«Una historia que merezca ser contada». Eso me dijo Luis hace mucho, cuando, desde mis limitaciones de escritor novel, lo consulté acerca de temas posibles para escribir.
Como a toda afirmación sucede una duda, la que se me presentó en aquel entonces era cómo saber que una historia resultaba merecedora de ser contada. Tal vez una historia que para mí resultaba interesante para los demás era aburrida, tonta o inexplicable. Mi tío Adolfo es un apasionado de la filatelia por ejemplo, algo que para mí representa un aburrimiento total.
En eso pensaba la semana pasada en aquel bar de Buenos Aires. Y también en otra cosa: lo que me había dicho una desconocida en la presentación de mi primer libro de cuentos en la Galería Krass.
—Me imagino —me asaltó esa señora mayor— que usted está aquí, entre nosotros, y enseguida se le ocurre algún tema para un cuento.
Su comentario me confirmó que hay gente que no tiene ni la más pálida idea sobre el proceso creativo, y también que hay gente que asiste a cualquier evento con tal de que la entrada sea gratuita, como lo fue, por supuesto, la presentación de mi libro.
De ser como lo imaginaba la señora, todo resultaría muy fácil. Caminar por la calle, comprar algo en un kiosco o estar sentado en un bar de Buenos Aires esperando a un amigo serían fuentes inagotables de cuentos y novelas altamente singulares e imaginativas.

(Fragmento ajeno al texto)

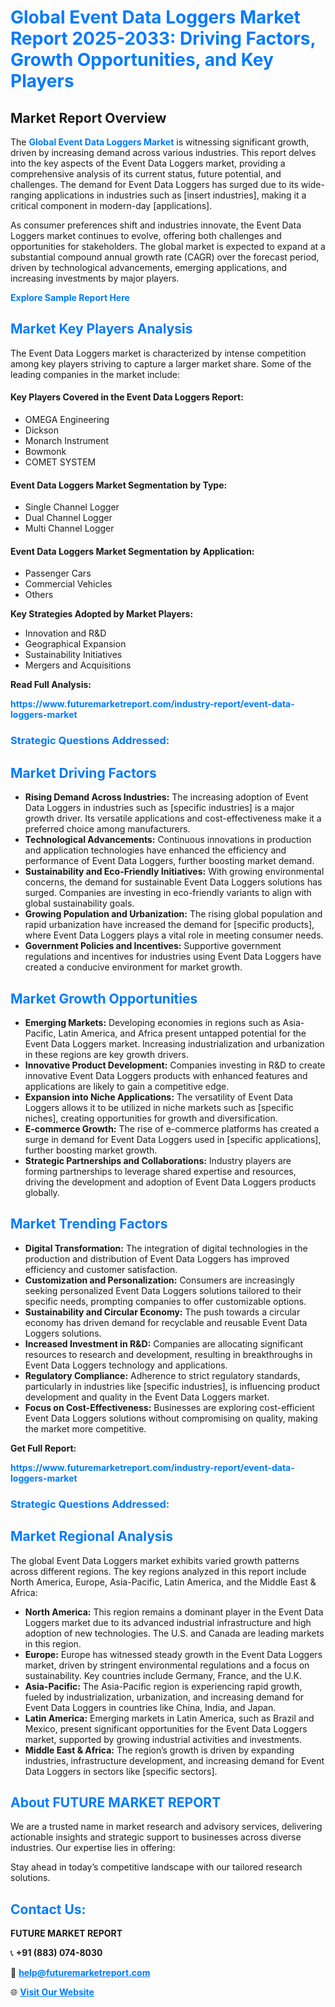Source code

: <h1 style="color: #007BFF;">Global Event Data Loggers Market Report 2025-2033: Driving Factors, Growth Opportunities, and Key Players</h1>

<section id="overview">
<h2>Market Report Overview</h2>
<p>The <a href="https://www.futuremarketreport.com/industry-report/event-data-loggers-market" style="color: #007BFF; text-decoration: none;"><strong>Global Event Data Loggers Market</strong></a> is witnessing significant growth, driven by increasing demand across various industries. This report delves into the key aspects of the Event Data Loggers market, providing a comprehensive analysis of its current status, future potential, and challenges. The demand for Event Data Loggers has surged due to its wide-ranging applications in industries such as [insert industries], making it a critical component in modern-day [applications].</p>
<p>As consumer preferences shift and industries innovate, the Event Data Loggers market continues to evolve, offering both challenges and opportunities for stakeholders. The global market is expected to expand at a substantial compound annual growth rate (CAGR) over the forecast period, driven by technological advancements, emerging applications, and increasing investments by major players.</p>
</section>

<section id="overview">
<p><a href="https://www.futuremarketreport.com/request-sample/reportId=29353" style="color: #007BFF; text-decoration: none;"><strong>Explore Sample Report Here</strong></a></p>
</section>

<section id="key-players">
<h2 style="color: #007BFF;">Market Key Players Analysis</h2>
<p>The Event Data Loggers market is characterized by intense competition among key players striving to capture a larger market share. Some of the leading companies in the market include:</p>
<h4>Key Players Covered in the Event Data Loggers Report:</h4>
<ul><li>OMEGA Engineering</li><li>Dickson</li><li>Monarch Instrument</li><li>Bowmonk</li><li>COMET SYSTEM</li></ul>
<h4>Event Data Loggers Market Segmentation by Type:</h4>
<ul><li>Single Channel Logger</li><li>Dual Channel Logger</li><li>Multi Channel Logger</li></ul>

<h4>Event Data Loggers Market Segmentation by Application:</h4>
<ul><li>Passenger Cars</li><li>Commercial Vehicles</li><li>Others</li></ul>
<p><strong>Key Strategies Adopted by Market Players:</strong></p>
<ul>
<li>Innovation and R&D</li>
<li>Geographical Expansion</li>
<li>Sustainability Initiatives</li>
<li>Mergers and Acquisitions</li>
</ul>
</section>

<section>
<p><strong>Read Full Analysis: </strong></p><a href="https://www.futuremarketreport.com/industry-report/event-data-loggers-market" style="color: #007BFF; text-decoration: none;"><strong>https://www.futuremarketreport.com/industry-report/event-data-loggers-market</strong></a>
<h3 style="color: #007BFF;">Strategic Questions Addressed:</h3>
</section>

<section id="driving-factors">
<h2 style="color: #007BFF;">Market Driving Factors</h2>
<ul>
<li><strong>Rising Demand Across Industries:</strong> The increasing adoption of Event Data Loggers in industries such as [specific industries] is a major growth driver. Its versatile applications and cost-effectiveness make it a preferred choice among manufacturers.</li>
<li><strong>Technological Advancements:</strong> Continuous innovations in production and application technologies have enhanced the efficiency and performance of Event Data Loggers, further boosting market demand.</li>
<li><strong>Sustainability and Eco-Friendly Initiatives:</strong> With growing environmental concerns, the demand for sustainable Event Data Loggers solutions has surged. Companies are investing in eco-friendly variants to align with global sustainability goals.</li>
<li><strong>Growing Population and Urbanization:</strong> The rising global population and rapid urbanization have increased the demand for [specific products], where Event Data Loggers plays a vital role in meeting consumer needs.</li>
<li><strong>Government Policies and Incentives:</strong> Supportive government regulations and incentives for industries using Event Data Loggers have created a conducive environment for market growth.</li>
</ul>
</section>

<section id="growth-opportunities">
<h2 style="color: #007BFF;">Market Growth Opportunities</h2>
<ul>
<li><strong>Emerging Markets:</strong> Developing economies in regions such as Asia-Pacific, Latin America, and Africa present untapped potential for the Event Data Loggers market. Increasing industrialization and urbanization in these regions are key growth drivers.</li>
<li><strong>Innovative Product Development:</strong> Companies investing in R&D to create innovative Event Data Loggers products with enhanced features and applications are likely to gain a competitive edge.</li>
<li><strong>Expansion into Niche Applications:</strong> The versatility of Event Data Loggers allows it to be utilized in niche markets such as [specific niches], creating opportunities for growth and diversification.</li>
<li><strong>E-commerce Growth:</strong> The rise of e-commerce platforms has created a surge in demand for Event Data Loggers used in [specific applications], further boosting market growth.</li>
<li><strong>Strategic Partnerships and Collaborations:</strong> Industry players are forming partnerships to leverage shared expertise and resources, driving the development and adoption of Event Data Loggers products globally.</li>
</ul>
</section>

<section id="trending-factors">
<h2 style="color: #007BFF;">Market Trending Factors</h2>
<ul>
<li><strong>Digital Transformation:</strong> The integration of digital technologies in the production and distribution of Event Data Loggers has improved efficiency and customer satisfaction.</li>
<li><strong>Customization and Personalization:</strong> Consumers are increasingly seeking personalized Event Data Loggers solutions tailored to their specific needs, prompting companies to offer customizable options.</li>
<li><strong>Sustainability and Circular Economy:</strong> The push towards a circular economy has driven demand for recyclable and reusable Event Data Loggers solutions.</li>
<li><strong>Increased Investment in R&D:</strong> Companies are allocating significant resources to research and development, resulting in breakthroughs in Event Data Loggers technology and applications.</li>
<li><strong>Regulatory Compliance:</strong> Adherence to strict regulatory standards, particularly in industries like [specific industries], is influencing product development and quality in the Event Data Loggers market.</li>
<li><strong>Focus on Cost-Effectiveness:</strong> Businesses are exploring cost-efficient Event Data Loggers solutions without compromising on quality, making the market more competitive.</li>
</ul>
</section>

<section>
<p><strong>Get Full Report: </strong></p><a href="https://www.futuremarketreport.com/industry-report/event-data-loggers-market" style="color: #007BFF; text-decoration: none;"><strong>https://www.futuremarketreport.com/industry-report/event-data-loggers-market</strong></a>
<h3 style="color: #007BFF;">Strategic Questions Addressed:</h3>
</section>


<section id="regional-analysis">
<h2 style="color: #007BFF;">Market Regional Analysis</h2>
<p>The global Event Data Loggers market exhibits varied growth patterns across different regions. The key regions analyzed in this report include North America, Europe, Asia-Pacific, Latin America, and the Middle East & Africa:</p>
<ul>
<li><strong>North America:</strong> This region remains a dominant player in the Event Data Loggers market due to its advanced industrial infrastructure and high adoption of new technologies. The U.S. and Canada are leading markets in this region.</li>
<li><strong>Europe:</strong> Europe has witnessed steady growth in the Event Data Loggers market, driven by stringent environmental regulations and a focus on sustainability. Key countries include Germany, France, and the U.K.</li>
<li><strong>Asia-Pacific:</strong> The Asia-Pacific region is experiencing rapid growth, fueled by industrialization, urbanization, and increasing demand for Event Data Loggers in countries like China, India, and Japan.</li>
<li><strong>Latin America:</strong> Emerging markets in Latin America, such as Brazil and Mexico, present significant opportunities for the Event Data Loggers market, supported by growing industrial activities and investments.</li>
<li><strong>Middle East & Africa:</strong> The region’s growth is driven by expanding industries, infrastructure development, and increasing demand for Event Data Loggers in sectors like [specific sectors].</li>
</ul>
</section>

<footer>
<h2 style="color: #007BFF;">About FUTURE MARKET REPORT</h2>
<p>We are a trusted name in market research and advisory services, delivering actionable insights and strategic support to businesses across diverse industries. Our expertise lies in offering:</p>

<p>Stay ahead in today’s competitive landscape with our tailored research solutions.</p>

<h2 style="color: #007BFF;">Contact Us:</h2>
<p><strong>FUTURE MARKET REPORT</strong></p>
<p>📞 <strong>+91 (883) 074-8030</strong></p>
<p>📧 <strong><a href="mailto:help@futuremarketreport.com" style="color: #007BFF;">help@futuremarketreport.com</a></strong></p>
<p>🌐 <strong><a href="https://www.futuremarketreport.com/" style="color: #007BFF;">Visit Our Website</a></strong></p>
</footer>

—Sería —me ilustró una tarde en El Cairo el Flaco Jubani— como pensar que Otelo era un negro que laburaba de portero en la casa de Shakespeare.
Mientras esperaba a Palasolo en ese bar buscaba alternativas de lo que me podría ocurrir allí que fuera digno de ser contado. Que una de las mozas, por ejemplo, me sirviera un café con estricnina, sin motivos conocidos. O que me pusiera un café con medialunas de grasa, como lo había hecho, y luego se sentara a mi mesa a conversar conmigo. Que eso despertara los celos del muchacho de la caja. O, más particularmente, de un viejo, parroquiano habitual, que estaba enamorado en secreto de la moza.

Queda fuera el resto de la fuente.